Следует отметить, что некоторые нарушения в области секретности не сказались в целом на планах работ по «Манхэттенскому проекту». В течение 1944 г. были построены физический уран-графитовый реактор в Арагонской лаборатории и полупромышленный уран-графитовый в Клинтоне, а в Хэнфорде функционировали три промышленных уран-графитовых реактора и один реактор низкой мощности для исследовательских работ. Кроме того, учёными США было создано промышленное предприятие по разделению изотопов урана электромагнитным методом. Всё это давало возможность получения плутония-239 в количестве, достаточном для создания двух плутониевых бомб, и урана-235-для создания одной урановой бомбы.

В январе-феврале 1945 г. учёные, работающие в рамках «Манхэттенского проекта», были уверены, что атомная бомба будет готова к началу августа. Но 12 апреля 1945 г. внезапно умер президент США Рузвельт, вместе с ним ушла из Белого дома ненависть к фашизму. Новый президент США Гарри Трумэн не знал о существовании «Манхэттенского проекта» по подготовке атомной бомбы. Трумэн услышал об этом от военного министра Г. Стимсона, обрисовавшего дело в общих чертах.

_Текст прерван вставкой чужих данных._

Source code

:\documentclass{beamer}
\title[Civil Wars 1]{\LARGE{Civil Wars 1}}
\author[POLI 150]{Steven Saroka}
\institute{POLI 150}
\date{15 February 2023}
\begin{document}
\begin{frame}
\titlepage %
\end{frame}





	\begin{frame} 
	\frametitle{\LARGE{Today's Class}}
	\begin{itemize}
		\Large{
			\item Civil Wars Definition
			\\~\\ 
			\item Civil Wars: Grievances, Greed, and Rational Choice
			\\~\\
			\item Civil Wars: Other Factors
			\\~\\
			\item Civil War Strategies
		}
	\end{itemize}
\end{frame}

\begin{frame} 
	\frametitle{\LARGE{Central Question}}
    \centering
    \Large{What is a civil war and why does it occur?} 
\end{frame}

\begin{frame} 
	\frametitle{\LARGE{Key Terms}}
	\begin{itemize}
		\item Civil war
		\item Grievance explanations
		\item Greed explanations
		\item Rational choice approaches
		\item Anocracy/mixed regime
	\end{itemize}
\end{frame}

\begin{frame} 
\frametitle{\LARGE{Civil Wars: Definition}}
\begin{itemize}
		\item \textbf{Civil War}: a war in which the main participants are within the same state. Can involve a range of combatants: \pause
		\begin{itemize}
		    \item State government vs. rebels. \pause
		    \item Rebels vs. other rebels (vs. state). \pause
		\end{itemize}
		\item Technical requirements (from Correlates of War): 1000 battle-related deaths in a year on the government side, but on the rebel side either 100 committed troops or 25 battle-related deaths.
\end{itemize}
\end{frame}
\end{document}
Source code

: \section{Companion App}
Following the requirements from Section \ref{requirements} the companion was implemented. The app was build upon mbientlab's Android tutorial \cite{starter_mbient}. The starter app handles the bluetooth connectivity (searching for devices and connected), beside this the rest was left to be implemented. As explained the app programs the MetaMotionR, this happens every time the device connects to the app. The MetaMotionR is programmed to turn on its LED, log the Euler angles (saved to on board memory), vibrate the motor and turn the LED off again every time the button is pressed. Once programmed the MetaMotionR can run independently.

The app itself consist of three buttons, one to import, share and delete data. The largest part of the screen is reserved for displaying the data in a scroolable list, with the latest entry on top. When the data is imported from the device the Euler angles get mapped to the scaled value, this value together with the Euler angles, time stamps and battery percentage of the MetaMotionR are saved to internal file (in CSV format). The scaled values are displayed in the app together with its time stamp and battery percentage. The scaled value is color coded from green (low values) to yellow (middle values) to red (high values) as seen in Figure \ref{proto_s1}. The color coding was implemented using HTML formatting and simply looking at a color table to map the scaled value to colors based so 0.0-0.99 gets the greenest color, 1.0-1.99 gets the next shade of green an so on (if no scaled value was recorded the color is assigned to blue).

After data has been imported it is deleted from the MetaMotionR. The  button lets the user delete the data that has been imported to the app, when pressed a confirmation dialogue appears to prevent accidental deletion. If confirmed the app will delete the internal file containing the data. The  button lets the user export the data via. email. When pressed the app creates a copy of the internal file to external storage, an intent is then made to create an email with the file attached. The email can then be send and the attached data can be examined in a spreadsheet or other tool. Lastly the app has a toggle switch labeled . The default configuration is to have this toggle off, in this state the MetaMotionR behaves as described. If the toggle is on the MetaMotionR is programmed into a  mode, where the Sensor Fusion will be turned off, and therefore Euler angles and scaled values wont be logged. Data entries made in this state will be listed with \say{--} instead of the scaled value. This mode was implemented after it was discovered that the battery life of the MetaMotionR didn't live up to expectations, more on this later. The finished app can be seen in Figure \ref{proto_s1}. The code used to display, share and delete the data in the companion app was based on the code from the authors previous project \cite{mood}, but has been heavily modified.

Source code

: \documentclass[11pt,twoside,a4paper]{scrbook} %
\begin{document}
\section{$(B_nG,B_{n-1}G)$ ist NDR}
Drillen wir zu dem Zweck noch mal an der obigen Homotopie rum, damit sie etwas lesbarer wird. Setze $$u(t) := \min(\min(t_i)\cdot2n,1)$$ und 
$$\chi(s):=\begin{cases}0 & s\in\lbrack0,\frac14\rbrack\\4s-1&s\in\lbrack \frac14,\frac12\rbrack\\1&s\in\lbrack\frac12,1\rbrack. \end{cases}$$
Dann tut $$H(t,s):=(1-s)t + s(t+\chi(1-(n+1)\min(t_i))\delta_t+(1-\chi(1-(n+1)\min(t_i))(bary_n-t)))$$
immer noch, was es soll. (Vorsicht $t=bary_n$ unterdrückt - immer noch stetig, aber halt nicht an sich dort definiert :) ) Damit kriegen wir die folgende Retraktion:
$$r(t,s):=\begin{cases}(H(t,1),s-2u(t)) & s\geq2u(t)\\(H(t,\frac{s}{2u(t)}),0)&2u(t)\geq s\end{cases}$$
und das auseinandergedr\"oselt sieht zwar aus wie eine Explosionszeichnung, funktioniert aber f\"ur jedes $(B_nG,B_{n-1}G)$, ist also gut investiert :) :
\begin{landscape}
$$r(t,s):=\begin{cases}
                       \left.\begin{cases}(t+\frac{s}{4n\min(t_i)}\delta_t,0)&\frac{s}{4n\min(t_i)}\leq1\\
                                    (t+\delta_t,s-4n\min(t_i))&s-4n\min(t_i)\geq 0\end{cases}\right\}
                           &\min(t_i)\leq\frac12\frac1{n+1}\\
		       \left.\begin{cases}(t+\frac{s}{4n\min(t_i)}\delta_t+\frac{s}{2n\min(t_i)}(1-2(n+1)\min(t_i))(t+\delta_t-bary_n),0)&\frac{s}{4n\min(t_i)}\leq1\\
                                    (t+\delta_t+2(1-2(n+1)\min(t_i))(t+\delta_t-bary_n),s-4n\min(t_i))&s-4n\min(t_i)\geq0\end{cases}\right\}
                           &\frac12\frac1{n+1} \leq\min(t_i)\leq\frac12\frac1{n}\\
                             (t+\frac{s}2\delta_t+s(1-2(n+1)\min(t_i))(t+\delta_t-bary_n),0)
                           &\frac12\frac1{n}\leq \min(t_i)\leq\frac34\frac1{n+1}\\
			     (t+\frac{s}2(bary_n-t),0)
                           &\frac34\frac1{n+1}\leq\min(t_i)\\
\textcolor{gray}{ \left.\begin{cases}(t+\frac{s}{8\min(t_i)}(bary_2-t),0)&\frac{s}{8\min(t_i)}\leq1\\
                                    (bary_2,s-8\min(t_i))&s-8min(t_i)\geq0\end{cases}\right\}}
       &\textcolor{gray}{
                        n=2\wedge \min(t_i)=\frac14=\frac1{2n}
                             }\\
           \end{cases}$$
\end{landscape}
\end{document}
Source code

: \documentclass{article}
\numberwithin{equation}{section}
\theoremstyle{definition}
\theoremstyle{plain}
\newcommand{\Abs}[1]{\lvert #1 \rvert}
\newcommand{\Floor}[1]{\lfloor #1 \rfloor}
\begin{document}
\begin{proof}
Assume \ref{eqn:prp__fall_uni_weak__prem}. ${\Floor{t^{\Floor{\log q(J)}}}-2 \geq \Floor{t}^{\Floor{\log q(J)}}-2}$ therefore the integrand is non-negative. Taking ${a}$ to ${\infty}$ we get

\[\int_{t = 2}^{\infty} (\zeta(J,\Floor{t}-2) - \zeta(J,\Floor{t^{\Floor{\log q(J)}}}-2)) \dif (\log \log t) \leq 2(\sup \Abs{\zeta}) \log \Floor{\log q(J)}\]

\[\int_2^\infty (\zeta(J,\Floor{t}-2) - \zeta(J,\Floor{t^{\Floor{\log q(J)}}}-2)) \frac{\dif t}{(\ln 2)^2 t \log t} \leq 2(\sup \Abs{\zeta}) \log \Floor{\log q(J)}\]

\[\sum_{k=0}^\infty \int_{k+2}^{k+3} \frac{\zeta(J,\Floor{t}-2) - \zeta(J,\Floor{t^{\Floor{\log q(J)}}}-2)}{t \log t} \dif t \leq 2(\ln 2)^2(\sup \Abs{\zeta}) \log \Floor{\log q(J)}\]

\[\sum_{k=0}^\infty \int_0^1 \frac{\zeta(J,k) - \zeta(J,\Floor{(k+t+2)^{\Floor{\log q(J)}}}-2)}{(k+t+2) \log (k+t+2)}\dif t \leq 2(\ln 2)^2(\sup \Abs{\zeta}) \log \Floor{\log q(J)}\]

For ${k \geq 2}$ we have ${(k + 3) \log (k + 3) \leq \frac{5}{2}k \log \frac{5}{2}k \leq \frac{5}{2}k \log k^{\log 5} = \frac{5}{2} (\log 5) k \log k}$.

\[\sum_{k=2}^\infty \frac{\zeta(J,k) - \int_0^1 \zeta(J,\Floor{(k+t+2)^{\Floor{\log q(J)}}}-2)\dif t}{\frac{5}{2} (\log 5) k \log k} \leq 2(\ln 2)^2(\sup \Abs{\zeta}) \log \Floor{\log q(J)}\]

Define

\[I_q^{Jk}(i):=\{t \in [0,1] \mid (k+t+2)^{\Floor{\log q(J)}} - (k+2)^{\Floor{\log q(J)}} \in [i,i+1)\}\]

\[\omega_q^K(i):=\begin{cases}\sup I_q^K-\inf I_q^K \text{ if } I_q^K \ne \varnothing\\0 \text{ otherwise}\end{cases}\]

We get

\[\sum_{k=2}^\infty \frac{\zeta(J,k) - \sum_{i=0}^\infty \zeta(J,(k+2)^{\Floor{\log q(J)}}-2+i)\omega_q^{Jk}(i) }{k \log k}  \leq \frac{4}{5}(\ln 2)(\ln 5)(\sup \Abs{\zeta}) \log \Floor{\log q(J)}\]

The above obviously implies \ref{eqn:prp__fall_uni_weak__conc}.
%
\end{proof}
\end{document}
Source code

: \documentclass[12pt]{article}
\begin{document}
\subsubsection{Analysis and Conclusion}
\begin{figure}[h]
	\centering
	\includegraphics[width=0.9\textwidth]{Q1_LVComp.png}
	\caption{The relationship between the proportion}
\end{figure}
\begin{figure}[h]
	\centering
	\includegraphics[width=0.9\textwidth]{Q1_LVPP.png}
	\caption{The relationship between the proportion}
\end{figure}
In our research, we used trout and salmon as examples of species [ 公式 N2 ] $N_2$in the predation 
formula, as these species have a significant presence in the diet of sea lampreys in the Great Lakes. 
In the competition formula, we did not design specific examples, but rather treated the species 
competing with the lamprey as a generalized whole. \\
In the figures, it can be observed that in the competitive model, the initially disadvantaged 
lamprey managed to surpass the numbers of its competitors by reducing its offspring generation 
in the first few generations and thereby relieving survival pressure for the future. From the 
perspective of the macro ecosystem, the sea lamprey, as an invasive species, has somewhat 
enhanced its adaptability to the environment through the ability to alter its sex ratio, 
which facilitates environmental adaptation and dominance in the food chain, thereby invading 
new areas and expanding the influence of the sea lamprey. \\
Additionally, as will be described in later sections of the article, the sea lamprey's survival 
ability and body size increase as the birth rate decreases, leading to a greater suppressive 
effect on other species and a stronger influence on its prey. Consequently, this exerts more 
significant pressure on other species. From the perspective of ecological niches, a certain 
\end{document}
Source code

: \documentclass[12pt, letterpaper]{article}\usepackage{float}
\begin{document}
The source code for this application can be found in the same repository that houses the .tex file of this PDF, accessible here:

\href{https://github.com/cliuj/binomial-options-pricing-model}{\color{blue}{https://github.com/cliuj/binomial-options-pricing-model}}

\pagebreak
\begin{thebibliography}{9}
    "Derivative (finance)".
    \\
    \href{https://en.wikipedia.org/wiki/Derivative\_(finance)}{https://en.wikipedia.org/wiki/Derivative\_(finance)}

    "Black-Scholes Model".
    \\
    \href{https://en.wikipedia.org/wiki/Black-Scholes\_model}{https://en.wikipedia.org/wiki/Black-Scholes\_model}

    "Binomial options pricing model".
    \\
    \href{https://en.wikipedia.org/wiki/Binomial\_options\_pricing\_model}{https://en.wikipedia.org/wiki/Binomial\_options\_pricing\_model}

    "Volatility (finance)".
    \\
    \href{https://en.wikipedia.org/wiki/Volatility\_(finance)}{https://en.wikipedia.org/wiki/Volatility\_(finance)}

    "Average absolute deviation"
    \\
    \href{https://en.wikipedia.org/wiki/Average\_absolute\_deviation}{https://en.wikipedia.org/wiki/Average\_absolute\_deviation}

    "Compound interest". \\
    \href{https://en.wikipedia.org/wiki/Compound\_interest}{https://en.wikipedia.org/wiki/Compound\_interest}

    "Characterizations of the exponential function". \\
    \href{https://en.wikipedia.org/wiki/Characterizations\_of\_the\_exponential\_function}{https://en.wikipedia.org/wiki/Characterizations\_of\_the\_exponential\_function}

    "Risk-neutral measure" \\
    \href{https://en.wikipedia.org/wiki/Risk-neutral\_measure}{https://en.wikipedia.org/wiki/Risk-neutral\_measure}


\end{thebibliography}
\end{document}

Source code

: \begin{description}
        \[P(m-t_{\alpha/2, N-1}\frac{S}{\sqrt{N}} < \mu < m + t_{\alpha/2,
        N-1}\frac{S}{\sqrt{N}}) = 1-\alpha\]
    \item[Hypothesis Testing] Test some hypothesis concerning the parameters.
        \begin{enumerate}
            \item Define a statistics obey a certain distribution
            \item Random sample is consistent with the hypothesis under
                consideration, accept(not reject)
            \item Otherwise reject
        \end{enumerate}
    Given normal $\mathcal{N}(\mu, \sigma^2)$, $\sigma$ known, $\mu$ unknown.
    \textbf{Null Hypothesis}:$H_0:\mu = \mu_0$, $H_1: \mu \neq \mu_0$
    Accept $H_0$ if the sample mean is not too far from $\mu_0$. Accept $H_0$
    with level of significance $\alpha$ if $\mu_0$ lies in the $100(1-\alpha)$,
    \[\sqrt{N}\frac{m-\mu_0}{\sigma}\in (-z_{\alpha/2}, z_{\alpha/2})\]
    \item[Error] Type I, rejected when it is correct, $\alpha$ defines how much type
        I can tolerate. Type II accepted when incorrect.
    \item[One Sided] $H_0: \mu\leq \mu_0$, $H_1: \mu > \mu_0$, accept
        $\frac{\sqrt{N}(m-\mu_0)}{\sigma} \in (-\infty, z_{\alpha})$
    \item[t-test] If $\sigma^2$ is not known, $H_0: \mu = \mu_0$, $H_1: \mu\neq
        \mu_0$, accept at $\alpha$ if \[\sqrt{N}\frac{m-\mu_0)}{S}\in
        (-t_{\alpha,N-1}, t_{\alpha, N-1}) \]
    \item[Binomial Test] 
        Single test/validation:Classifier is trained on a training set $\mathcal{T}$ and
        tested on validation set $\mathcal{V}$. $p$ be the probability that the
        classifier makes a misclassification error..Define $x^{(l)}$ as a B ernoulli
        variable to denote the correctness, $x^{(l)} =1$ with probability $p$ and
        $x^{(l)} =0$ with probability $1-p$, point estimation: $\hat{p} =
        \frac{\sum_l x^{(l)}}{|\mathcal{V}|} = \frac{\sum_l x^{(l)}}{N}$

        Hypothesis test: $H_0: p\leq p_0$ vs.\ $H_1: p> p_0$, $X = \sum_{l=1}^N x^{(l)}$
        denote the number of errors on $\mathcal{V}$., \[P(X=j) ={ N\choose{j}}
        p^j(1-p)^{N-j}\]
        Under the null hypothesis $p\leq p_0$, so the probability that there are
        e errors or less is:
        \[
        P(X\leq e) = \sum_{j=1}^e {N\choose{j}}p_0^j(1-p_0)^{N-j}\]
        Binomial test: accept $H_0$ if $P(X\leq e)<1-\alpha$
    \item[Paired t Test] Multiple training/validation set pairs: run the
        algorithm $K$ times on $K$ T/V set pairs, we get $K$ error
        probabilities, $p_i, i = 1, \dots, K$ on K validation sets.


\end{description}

Однако даже такая общая информация озадачила Трумэна: занимая высокий государственный пост, он ничего не знал о работах США над созданием атомной бомбы. «Этого я ему не прощу», – подумал президент США, имея в виду Рузвельта.

Гарри Трумэн вспомнил, что ещё в 1944 году, когда ему пришлось возглавлять сенатскую комиссию по контролю за выполнением программы национальной обороны, его внимание привлекли огромные предприятия в бассейне реки Теннесси. Уже тогда ему показалось странным, что эти предприятия поглощают уйму денег и ничего не производят. Но стоило ему попытаться проверить их деятельность, как тот же Стимсон вежливо дал понять, что это не должно его интересовать:

– Сенатор, я не могу сказать, что это такое, но это – величайшее предприятие. Оно в высшей степени секретно.

В 1944 г. в узком кругу лиц, знавших о гигантской силе атомной бомбы, начал обсуждаться вопрос о моральной ответственности перед человечеством тех, кто её применит. Уже после войны, будучи в отставке, Стимсон писал: «Все мы, разумеется, понимали, какую огромную ответственность накладывает на нас распахнуть двери такому разрушительному оружию. Президент Рузвельт не раз доверительно говорил мне о сомнениях, какие вызывают в нём катастрофические возможности этого оружия».

Во время своей последней встречи 15 марта 1945 г. Стимсон обсуждал с ним некоторые вопросы, связанные с атомным оружием, но, по-видимому, речь шла скорее о последствиях использования атомной бомбы, чем о том, следует ли вообще её использовать. Стимсон вспоминал: «…Я доложил президенту об атомном оружии, сообщил, когда бомба примерно будет готова, и подчеркнул важность подготовки к её использованию. Затем мы обсудили две существовавшие тогда точки зрения относительно того, как по окончанию войны осуществлять контроль над атомным оружием, если его применение окажется успешным. Согласно первой точке зрения атомное оружие должно было остаться засекреченным и контролироваться теми, кто им владеет. Согласно второй точке зрения над ним следовало установить международный контроль, основанный на свободном обмене всей необходимой информацией. Я сказал тогда президенту, что эти вопросы необходимо решить до того, как будет сброшена первая бомба, и что он должен быть готов выступить с публичным заявлением об атомном оружии сразу после того, как она будет применена. Президент согласился с этим».

Кто знает, как обернулось бы дело, если бы Рузвельт был жив. Он не оставил никаких указаний по этому вопросу. Что же касается нового президента Гарри Трумэна, то для всех было ясно, что он как человек и как политик отнюдь не соответствовал роли преемника Рузвельта. Недаром покойный президент, будучи невысокого мнения о способностях Трумэна, не утруждал его государственными заботами. Лишённый достоинств своего предшественника, Трумэн не ведал его сомнений.